歴史
年越しそばの歴史は鎌倉時代に博多の「世直しそば」にルーツを持ち、江戸時代中期に「晦日(みそか)そば」として庶民の間に広まり大晦日の習慣として定着していきました。
細く長いそばには「長寿・家運長命」を願い、切れやすいことから「一年の厄を断ち切る」、金細工師が金粉を集めたことから「金運を呼ぶ」など縁起の良い意味が込められています。
現在は、日本の大切な風物詩となっています。
1、鎌倉時代
福岡の承天寺(じょうてんじ)が、年を越せない貧しい人々にそば餅を振る舞った「世直しそば」が始まりとされています。

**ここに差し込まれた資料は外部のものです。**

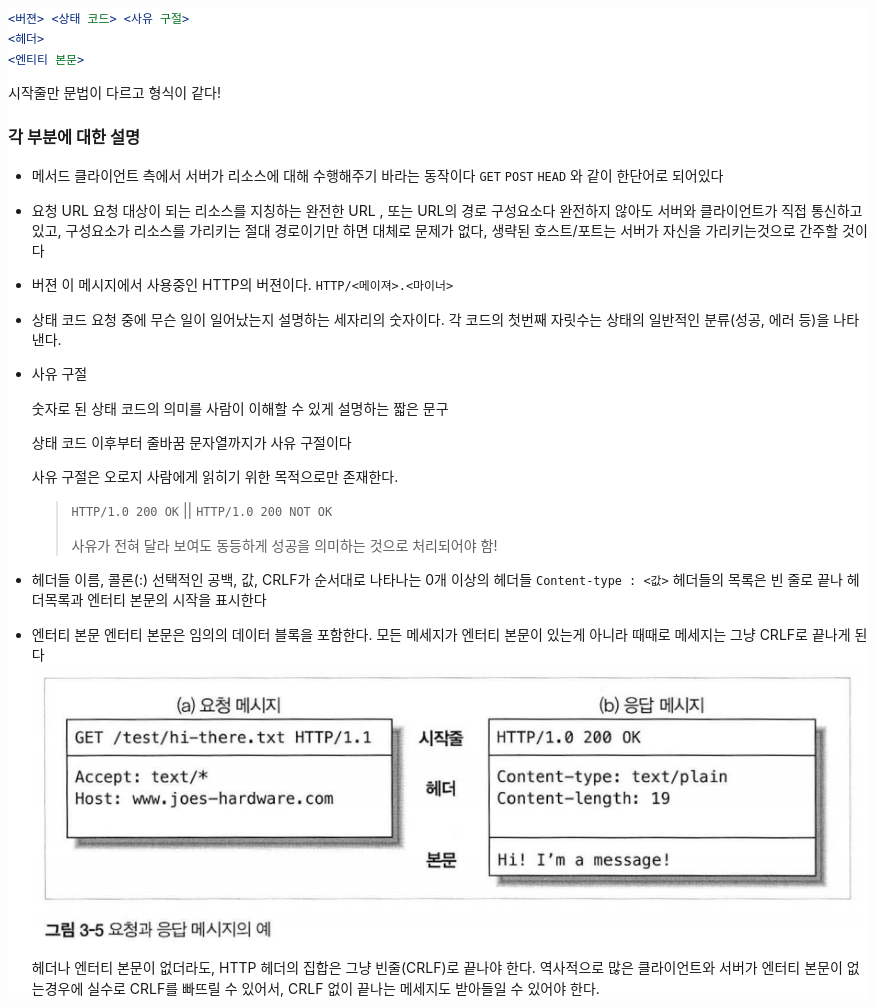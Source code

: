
   ```jsx
  <버젼> <상태 코드> <사유 구절>
  <헤더>
  <엔티티 본문>
  ```

시작줄만 문법이 다르고 형식이 같다!

### **각 부분에 대한 설명**

- 메서드
  클라이언트 측에서 서버가 리소스에 대해 수행해주기 바라는 동작이다
  `GET` `POST` `HEAD` 와 같이 한단어로 되어있다
- 요청 URL
  요청 대상이 되는 리소스를 지칭하는 완전한 URL , 또는 URL의 경로 구성요소다
  완전하지 않아도 서버와 클라이언트가 직접 통신하고 있고, 구성요소가 리소스를 가리키는 절대 경로이기만 하면 대체로 문제가 없다, 생략된 호스트/포트는 서버가 자신을 가리키는것으로 간주할 것이다
- 버젼
  이 메시지에서 사용중인 HTTP의 버젼이다.
  `HTTP/<메이져>.<마이너>`
- 상태 코드
  요청 중에 무슨 일이 일어났는지 설명하는 세자리의 숫자이다.
  각 코드의 첫번째 자릿수는 상태의 일반적인 분류(성공, 에러 등)을 나타낸다.
- 사유 구절

  숫자로 된 상태 코드의 의미를 사람이 이해할 수 있게 설명하는 짧은 문구

  상태 코드 이후부터 줄바꿈 문자열까지가 사유 구절이다

  사유 구절은 오로지 사람에게 읽히기 위한 목적으로만 존재한다.

  > `HTTP/1.0 200 OK` || `HTTP/1.0 200 NOT OK`
  >
  > 사유가 전혀 달라 보여도 동등하게 성공을 의미하는 것으로 처리되어야 함!

- 헤더들
  이름, 콜론(:) 선택적인 공백, 값, CRLF가 순서대로 나타나는 0개 이상의 헤더들
  `Content-type : <값>`
  헤더들의 목록은 빈 줄로 끝나 헤더목록과 엔터티 본문의 시작을 표시한다
- 엔터티 본문
  엔터티 본문은 임의의 데이터 블록을 포함한다. 모든 메세지가 엔터티 본문이 있는게 아니라 때때로 메세지는 그냥 CRLF로 끝나게 된다
  ![structure](./images/HTTP_Message_structure.png)
  헤더나 엔터티 본문이 없더라도, HTTP 헤더의 집합은 그냥 빈줄(CRLF)로 끝나야 한다.
  역사적으로 많은 클라이언트와 서버가 엔터티 본문이 없는경우에 실수로 CRLF를 빠뜨릴 수 있어서, CRLF 없이 끝나는 메세지도 받아들일 수 있어야 한다.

これを食べると運気が上がると評判になっていきました。
2、江戸時代中期
月末の「晦日」にそばを食べる「晦日そば」の習慣が町人や商家(しょうか)で広まり、これが大晦日の年越しそばへと発展していきました。
3、明治時代以降
太陽暦への移行後も、12月31日の「大晦日」に食べる習慣として定着し、「運そば」「年越しそば」などと呼ばれ全国に広がっていきました。
込められた意味
長寿・家運長命
そばのように細く長く生きられるようにと家族の縁も長く続くようにと意味が込められています。
厄除け・厄災を断ち切る
そばは切れやすいことから、その年の災いを断ち切ると意味が込められています。
金運上昇・財運招来
金銀細工師が金粉を集めるのにそば粉を使ったことからお金を呼び込む縁起物とされています。
現代への継承
江戸時代の庶民の習慣が、現在では「長寿・厄落とし・金運」など様々な願いを込めている日本人の大切な年中行事食として根付いています。
油揚げを入れる意味
紅白かまぼこ
めでたさの象徴
卵焼き
黄金色で金運や繁栄を祈る
油揚げ
油揚げの別名は稲荷揚げです。
お稲荷さんと言えば、五穀豊穣、商売繁盛、家内安全の神様なので、新年がうまくいくように祈ります。